For while ecommerce sales grew by 18% in December 2010, the Christmas effect failed to give the boost that might have been expected. As a result, growth remained on a par with that shown in November.

Stephen Robertson, director general of the British Retail Consortium, said: “It’s clear any gains from snow-bound shoppers switching to the internet were more than outweighed by the damage to sales from the delivery difficulties which forced some retailers to restrict online ordering at times during the month.”

He added: “An 18 per cent increase in the value of sales is impressive but Christmas didn’t accelerate growth in 2010 as it had done the previous year. In 2009 December’s growth was almost ten percentage points higher than November’s. This time the two months were virtually the same.”

Nonetheless ecommerce fared better than retail as a whole. December saw like-for-like sales across all retail categories fall by 0.3%, the BRC figures showed. In December 2009, they had risen by 4.2%.

Meanwhile, figures from online performance optimisation consultants Logan Tod & Co showed that the rate of growth will slow further next Christmas. Its Annual Online Shopping Index predicts online sales will grow by between 12% and 17% over Christmas 2011 compared to between 15% and 20% for Christmas 2010.

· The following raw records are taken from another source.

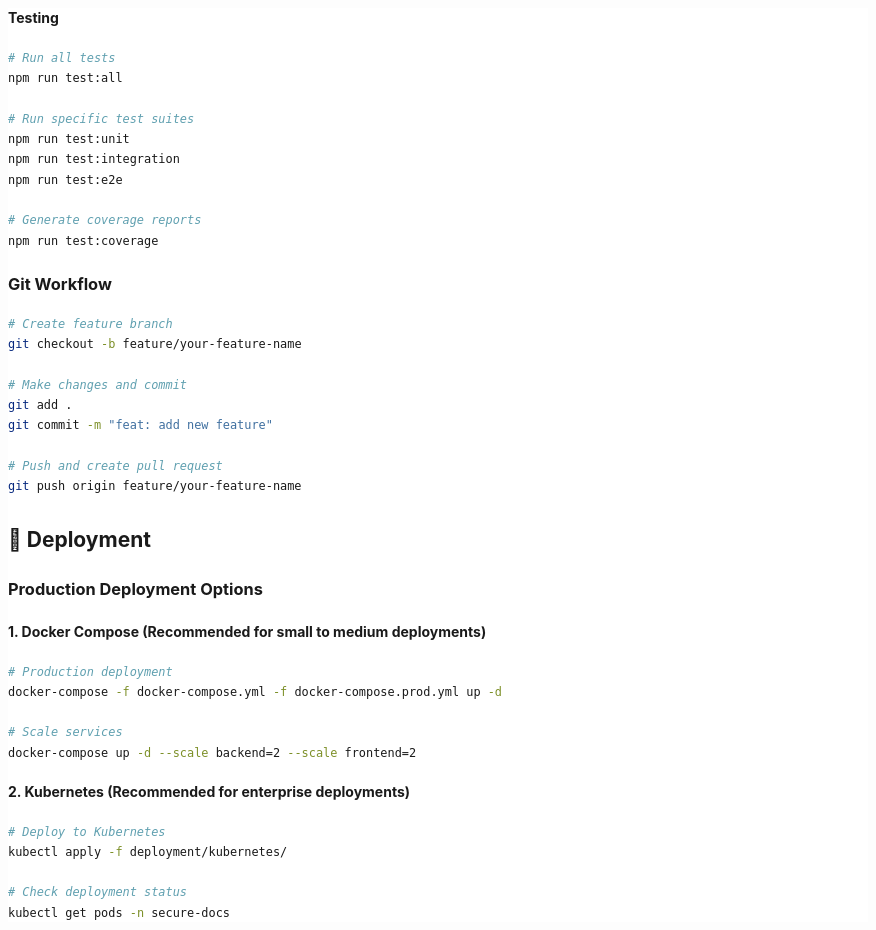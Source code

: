 #### Testing

```bash
# Run all tests
npm run test:all

# Run specific test suites
npm run test:unit
npm run test:integration
npm run test:e2e

# Generate coverage reports
npm run test:coverage
```

### Git Workflow

```bash
# Create feature branch
git checkout -b feature/your-feature-name

# Make changes and commit
git add .
git commit -m "feat: add new feature"

# Push and create pull request
git push origin feature/your-feature-name
```

## 🚀 Deployment

### Production Deployment Options

#### 1. Docker Compose (Recommended for small to medium deployments)

```bash
# Production deployment
docker-compose -f docker-compose.yml -f docker-compose.prod.yml up -d

# Scale services
docker-compose up -d --scale backend=2 --scale frontend=2
```

#### 2. Kubernetes (Recommended for enterprise deployments)

```bash
# Deploy to Kubernetes
kubectl apply -f deployment/kubernetes/

# Check deployment status
kubectl get pods -n secure-docs
```
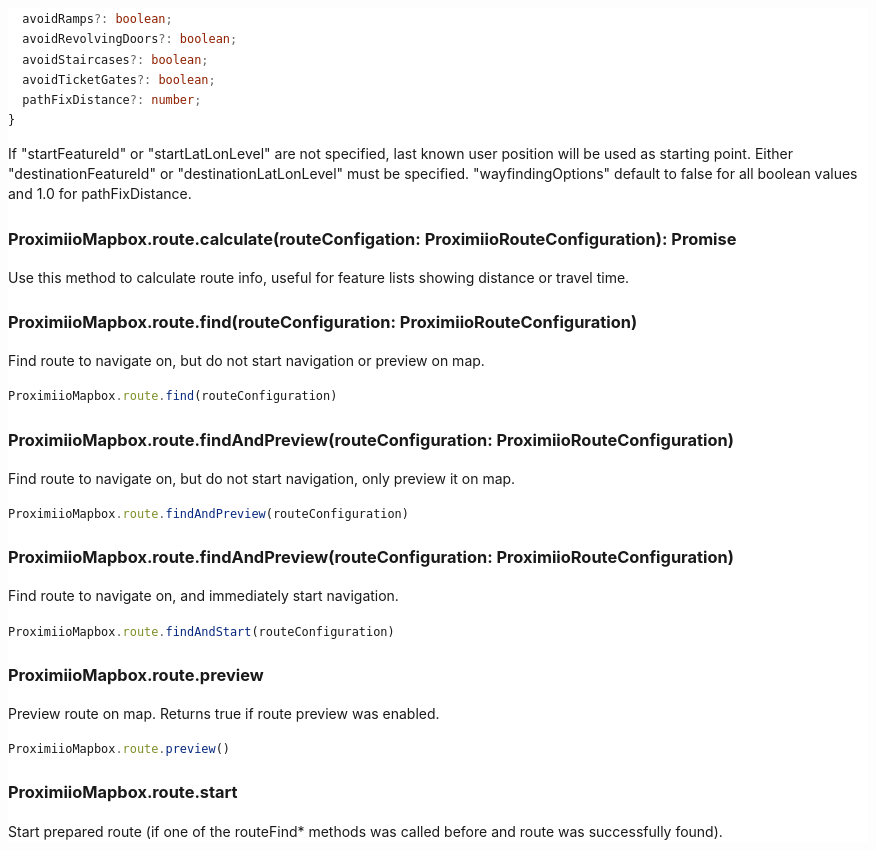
 ```ts
  avoidRamps?: boolean;
  avoidRevolvingDoors?: boolean;
  avoidStaircases?: boolean;
  avoidTicketGates?: boolean;
  pathFixDistance?: number;
}

```
If "startFeatureId" or "startLatLonLevel" are not specified, last known user position will be used as starting point.
Either "destinationFeatureId" or "destinationLatLonLevel" must be specified.
"wayfindingOptions" default to false for all boolean values and 1.0 for pathFixDistance.

### ProximiioMapbox.route.calculate(routeConfigation: ProximiioRouteConfiguration): Promise<ProxmiioRoute>
Use this method to calculate route info, useful for feature lists showing distance or travel time.

### ProximiioMapbox.route.find(routeConfiguration: ProximiioRouteConfiguration)
Find route to navigate on, but do not start navigation or preview on map.

```ts
ProximiioMapbox.route.find(routeConfiguration)
```

### ProximiioMapbox.route.findAndPreview(routeConfiguration: ProximiioRouteConfiguration)
Find route to navigate on, but do not start navigation, only preview it on map.

```ts
ProximiioMapbox.route.findAndPreview(routeConfiguration)
```

### ProximiioMapbox.route.findAndPreview(routeConfiguration: ProximiioRouteConfiguration)
Find route to navigate on, and immediately start navigation.

```ts
ProximiioMapbox.route.findAndStart(routeConfiguration)
```


### ProximiioMapbox.route.preview
Preview route on map. Returns true if route preview was enabled.

```ts
ProximiioMapbox.route.preview()
```

### ProximiioMapbox.route.start
Start prepared route (if one of the routeFind* methods was called before and route was successfully found).
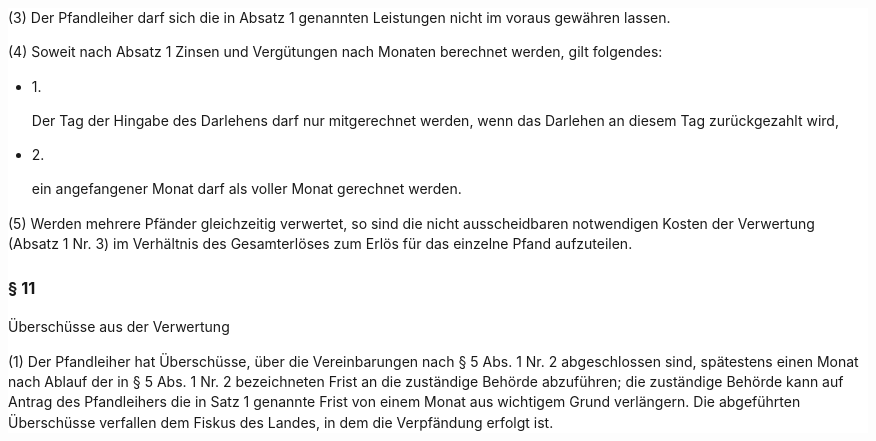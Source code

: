 (3) Der Pfandleiher darf sich die in Absatz 1 genannten Leistungen nicht
im voraus gewähren lassen.

</div>

<div class="jurAbsatz">

(4) Soweit nach Absatz 1 Zinsen und Vergütungen nach Monaten berechnet
werden, gilt folgendes:

  - 1\.
    
    <div style="">
    
    Der Tag der Hingabe des Darlehens darf nur mitgerechnet werden, wenn
    das Darlehen an diesem Tag zurückgezahlt wird,
    
    </div>

  - 2\.
    
    <div style="">
    
    ein angefangener Monat darf als voller Monat gerechnet werden.
    
    </div>

</div>

<div class="jurAbsatz">

(5) Werden mehrere Pfänder gleichzeitig verwertet, so sind die nicht
ausscheidbaren notwendigen Kosten der Verwertung (Absatz 1 Nr. 3) im
Verhältnis des Gesamterlöses zum Erlös für das einzelne Pfand
aufzuteilen.

</div>

</div>

</div>

</div>

<span id="BJNR000580961BJNE001101308.html"></span>

### § 11  
Überschüsse aus der Verwertung

<div>

<div class="jnhtml">

<div>

<div class="jurAbsatz">

(1) Der Pfandleiher hat Überschüsse, über die Vereinbarungen nach § 5
Abs. 1 Nr. 2 abgeschlossen sind, spätestens einen Monat nach Ablauf der
in § 5 Abs. 1 Nr. 2 bezeichneten Frist an die zuständige Behörde
abzuführen; die zuständige Behörde kann auf Antrag des Pfandleihers die
in Satz 1 genannte Frist von einem Monat aus wichtigem Grund verlängern.
Die abgeführten Überschüsse verfallen dem Fiskus des Landes, in dem die
Verpfändung erfolgt ist.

However, one group expects to spend much more online next Christmas. Those aged between 25 and 34, the group known as ‘digital natives’ say they will lay out 36% more come December 2011. Of this group, 48% said they had done ‘as much as they possibly could’ of their shopping online this year, compared to 22% of ‘digital migrants’, aged 45 and over.

Matthew Tod, chief executive at Logan Tod & Co, said: “It is clear that there is potential growth to tap into this year, but selecting your audience is crucial. Different segments have very different needs and the retailers who tailor their online experience, or can match online experience closely, will prosper.”

The survey also asked its respondents which were the best and worst online shopping experiences of Christmas 2010 in order to create an overall score that weighed positive responses against negative ones. Amazon came top with a score of 90%, followed by Boots (80%), (75%), Debenhams (72%) and Argos (67%).